* _Problem to work on_
If a line in the data below contains the word "default", copy it out.

═════ Supplied data

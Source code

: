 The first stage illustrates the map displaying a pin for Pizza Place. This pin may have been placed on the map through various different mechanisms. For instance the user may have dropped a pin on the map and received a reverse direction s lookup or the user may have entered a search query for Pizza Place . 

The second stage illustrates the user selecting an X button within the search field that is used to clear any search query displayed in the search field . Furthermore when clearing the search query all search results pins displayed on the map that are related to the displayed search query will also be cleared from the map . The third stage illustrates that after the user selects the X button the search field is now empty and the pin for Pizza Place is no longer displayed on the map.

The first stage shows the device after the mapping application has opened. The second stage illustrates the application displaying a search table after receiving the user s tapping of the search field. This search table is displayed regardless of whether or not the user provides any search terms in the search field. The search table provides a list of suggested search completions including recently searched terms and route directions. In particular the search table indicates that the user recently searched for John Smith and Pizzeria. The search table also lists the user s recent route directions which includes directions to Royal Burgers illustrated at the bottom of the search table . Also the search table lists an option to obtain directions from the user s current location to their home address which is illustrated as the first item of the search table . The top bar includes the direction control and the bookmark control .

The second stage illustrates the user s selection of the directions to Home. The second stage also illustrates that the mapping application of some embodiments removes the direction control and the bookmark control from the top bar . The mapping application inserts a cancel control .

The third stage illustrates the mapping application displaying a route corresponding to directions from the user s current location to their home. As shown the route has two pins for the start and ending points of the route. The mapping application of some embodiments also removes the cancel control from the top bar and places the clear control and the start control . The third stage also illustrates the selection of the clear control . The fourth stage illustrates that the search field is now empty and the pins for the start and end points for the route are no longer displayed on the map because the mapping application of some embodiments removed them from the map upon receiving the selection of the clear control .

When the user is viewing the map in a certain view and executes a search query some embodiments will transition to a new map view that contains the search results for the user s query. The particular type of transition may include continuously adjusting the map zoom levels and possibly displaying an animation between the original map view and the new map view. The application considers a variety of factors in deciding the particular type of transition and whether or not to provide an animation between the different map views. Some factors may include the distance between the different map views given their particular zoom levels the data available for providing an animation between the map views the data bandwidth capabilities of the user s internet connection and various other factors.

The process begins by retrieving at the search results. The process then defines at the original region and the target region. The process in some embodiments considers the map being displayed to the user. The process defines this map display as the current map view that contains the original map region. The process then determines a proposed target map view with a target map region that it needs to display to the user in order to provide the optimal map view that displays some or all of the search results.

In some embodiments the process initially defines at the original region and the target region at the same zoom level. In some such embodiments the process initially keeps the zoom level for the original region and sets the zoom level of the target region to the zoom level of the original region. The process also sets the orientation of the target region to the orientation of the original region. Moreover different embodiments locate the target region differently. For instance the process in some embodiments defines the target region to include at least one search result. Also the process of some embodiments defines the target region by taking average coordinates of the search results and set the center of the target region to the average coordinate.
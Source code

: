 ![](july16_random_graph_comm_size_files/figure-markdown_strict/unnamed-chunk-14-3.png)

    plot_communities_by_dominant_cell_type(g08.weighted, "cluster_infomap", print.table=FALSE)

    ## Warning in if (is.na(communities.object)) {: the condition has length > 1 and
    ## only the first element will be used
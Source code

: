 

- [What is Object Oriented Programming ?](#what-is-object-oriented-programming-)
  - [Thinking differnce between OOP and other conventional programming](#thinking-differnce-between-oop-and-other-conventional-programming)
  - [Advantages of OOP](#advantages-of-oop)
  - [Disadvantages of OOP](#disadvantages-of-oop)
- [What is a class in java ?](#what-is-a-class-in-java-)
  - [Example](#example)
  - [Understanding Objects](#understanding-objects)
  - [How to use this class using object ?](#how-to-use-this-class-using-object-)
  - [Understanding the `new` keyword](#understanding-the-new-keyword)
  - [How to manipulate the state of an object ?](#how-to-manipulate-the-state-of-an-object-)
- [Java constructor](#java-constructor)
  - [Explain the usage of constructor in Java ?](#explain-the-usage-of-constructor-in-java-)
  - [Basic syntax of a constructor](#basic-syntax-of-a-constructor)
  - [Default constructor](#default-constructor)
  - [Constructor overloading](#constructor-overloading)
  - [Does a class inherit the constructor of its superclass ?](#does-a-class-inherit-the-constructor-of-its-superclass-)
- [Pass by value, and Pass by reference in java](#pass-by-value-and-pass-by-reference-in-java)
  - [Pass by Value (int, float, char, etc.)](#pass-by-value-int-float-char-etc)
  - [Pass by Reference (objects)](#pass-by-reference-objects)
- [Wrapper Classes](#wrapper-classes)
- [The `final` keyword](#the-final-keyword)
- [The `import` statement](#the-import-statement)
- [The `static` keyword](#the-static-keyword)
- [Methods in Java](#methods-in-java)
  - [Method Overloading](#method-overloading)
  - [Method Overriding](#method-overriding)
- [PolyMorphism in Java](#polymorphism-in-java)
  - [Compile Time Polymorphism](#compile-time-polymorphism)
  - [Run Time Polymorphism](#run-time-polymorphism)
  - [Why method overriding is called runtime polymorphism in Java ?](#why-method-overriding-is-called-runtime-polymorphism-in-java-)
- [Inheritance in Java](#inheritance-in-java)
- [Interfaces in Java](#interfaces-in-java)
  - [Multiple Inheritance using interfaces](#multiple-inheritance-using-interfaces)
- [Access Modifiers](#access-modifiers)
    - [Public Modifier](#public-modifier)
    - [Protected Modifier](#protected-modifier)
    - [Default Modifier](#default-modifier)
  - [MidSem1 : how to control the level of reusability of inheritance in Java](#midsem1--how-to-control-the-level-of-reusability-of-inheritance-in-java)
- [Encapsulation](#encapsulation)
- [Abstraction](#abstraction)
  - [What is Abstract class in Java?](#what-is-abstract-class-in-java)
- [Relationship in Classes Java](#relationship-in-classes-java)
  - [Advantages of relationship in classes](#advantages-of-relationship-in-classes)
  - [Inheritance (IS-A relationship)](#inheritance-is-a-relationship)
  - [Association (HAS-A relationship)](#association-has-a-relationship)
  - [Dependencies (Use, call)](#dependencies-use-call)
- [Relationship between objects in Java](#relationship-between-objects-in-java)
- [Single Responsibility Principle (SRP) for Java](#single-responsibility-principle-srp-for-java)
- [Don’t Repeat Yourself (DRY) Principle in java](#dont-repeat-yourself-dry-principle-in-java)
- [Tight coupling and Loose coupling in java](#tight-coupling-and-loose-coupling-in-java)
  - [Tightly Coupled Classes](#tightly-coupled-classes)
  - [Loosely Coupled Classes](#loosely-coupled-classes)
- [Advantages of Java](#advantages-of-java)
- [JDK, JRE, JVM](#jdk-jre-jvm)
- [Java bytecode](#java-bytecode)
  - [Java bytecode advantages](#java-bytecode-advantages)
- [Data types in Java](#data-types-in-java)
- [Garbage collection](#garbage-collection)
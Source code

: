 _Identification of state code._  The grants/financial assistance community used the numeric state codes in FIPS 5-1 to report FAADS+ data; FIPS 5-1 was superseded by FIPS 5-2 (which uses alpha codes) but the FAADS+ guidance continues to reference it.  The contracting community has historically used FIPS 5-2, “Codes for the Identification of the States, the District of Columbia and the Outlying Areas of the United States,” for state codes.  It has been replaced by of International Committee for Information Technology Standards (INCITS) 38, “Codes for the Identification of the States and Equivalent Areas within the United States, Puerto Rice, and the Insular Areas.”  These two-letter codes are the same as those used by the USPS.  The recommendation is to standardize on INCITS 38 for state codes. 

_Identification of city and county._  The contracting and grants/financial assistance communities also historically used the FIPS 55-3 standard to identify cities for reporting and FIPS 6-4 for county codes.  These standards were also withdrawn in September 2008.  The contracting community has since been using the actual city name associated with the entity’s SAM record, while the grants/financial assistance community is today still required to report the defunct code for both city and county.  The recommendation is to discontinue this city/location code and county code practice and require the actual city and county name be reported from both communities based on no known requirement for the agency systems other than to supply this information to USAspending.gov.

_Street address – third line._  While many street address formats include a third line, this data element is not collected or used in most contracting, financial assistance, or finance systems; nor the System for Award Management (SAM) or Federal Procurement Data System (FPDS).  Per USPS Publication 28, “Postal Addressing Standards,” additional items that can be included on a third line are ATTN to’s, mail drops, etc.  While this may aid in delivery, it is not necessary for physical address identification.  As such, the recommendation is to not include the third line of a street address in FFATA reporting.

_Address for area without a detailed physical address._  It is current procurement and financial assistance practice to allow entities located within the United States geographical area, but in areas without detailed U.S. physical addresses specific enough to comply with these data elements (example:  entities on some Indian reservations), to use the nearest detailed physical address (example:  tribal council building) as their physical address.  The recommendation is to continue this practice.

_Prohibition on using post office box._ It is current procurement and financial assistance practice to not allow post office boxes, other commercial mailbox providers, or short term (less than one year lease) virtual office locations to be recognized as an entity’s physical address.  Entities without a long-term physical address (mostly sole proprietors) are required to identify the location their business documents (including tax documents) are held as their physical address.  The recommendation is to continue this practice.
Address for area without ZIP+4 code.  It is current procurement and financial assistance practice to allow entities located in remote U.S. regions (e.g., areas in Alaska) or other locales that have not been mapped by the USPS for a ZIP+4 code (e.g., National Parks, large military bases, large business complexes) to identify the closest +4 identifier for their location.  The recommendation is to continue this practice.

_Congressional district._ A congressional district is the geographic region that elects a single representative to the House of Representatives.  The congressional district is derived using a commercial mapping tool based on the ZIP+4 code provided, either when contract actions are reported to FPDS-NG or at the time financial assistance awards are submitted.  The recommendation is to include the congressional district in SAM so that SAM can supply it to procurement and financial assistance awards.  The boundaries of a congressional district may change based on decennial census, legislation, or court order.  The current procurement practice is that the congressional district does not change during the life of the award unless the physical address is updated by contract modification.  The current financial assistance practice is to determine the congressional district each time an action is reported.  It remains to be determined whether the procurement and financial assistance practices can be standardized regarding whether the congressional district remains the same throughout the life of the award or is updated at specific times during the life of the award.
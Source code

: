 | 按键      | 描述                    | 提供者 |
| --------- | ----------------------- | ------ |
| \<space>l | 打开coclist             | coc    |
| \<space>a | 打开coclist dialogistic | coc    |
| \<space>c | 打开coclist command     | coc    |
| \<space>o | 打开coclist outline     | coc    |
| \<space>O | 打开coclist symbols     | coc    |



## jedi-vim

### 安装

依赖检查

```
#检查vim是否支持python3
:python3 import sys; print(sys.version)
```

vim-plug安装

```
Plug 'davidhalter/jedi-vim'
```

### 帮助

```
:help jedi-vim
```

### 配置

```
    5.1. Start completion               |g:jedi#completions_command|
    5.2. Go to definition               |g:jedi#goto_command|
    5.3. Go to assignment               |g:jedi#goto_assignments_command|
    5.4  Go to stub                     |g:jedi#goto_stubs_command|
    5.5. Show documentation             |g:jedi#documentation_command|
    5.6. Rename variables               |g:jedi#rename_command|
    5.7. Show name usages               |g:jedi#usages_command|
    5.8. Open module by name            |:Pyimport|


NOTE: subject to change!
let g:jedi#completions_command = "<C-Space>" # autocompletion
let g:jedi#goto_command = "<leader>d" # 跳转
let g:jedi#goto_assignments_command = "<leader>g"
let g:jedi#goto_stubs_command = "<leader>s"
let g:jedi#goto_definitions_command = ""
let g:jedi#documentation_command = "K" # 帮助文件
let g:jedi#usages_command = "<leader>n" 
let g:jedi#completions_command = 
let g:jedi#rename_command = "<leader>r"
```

══════════

* _Response area_
  - [Default constructor](#default-constructor)
    - [Default Modifier](#default-modifier)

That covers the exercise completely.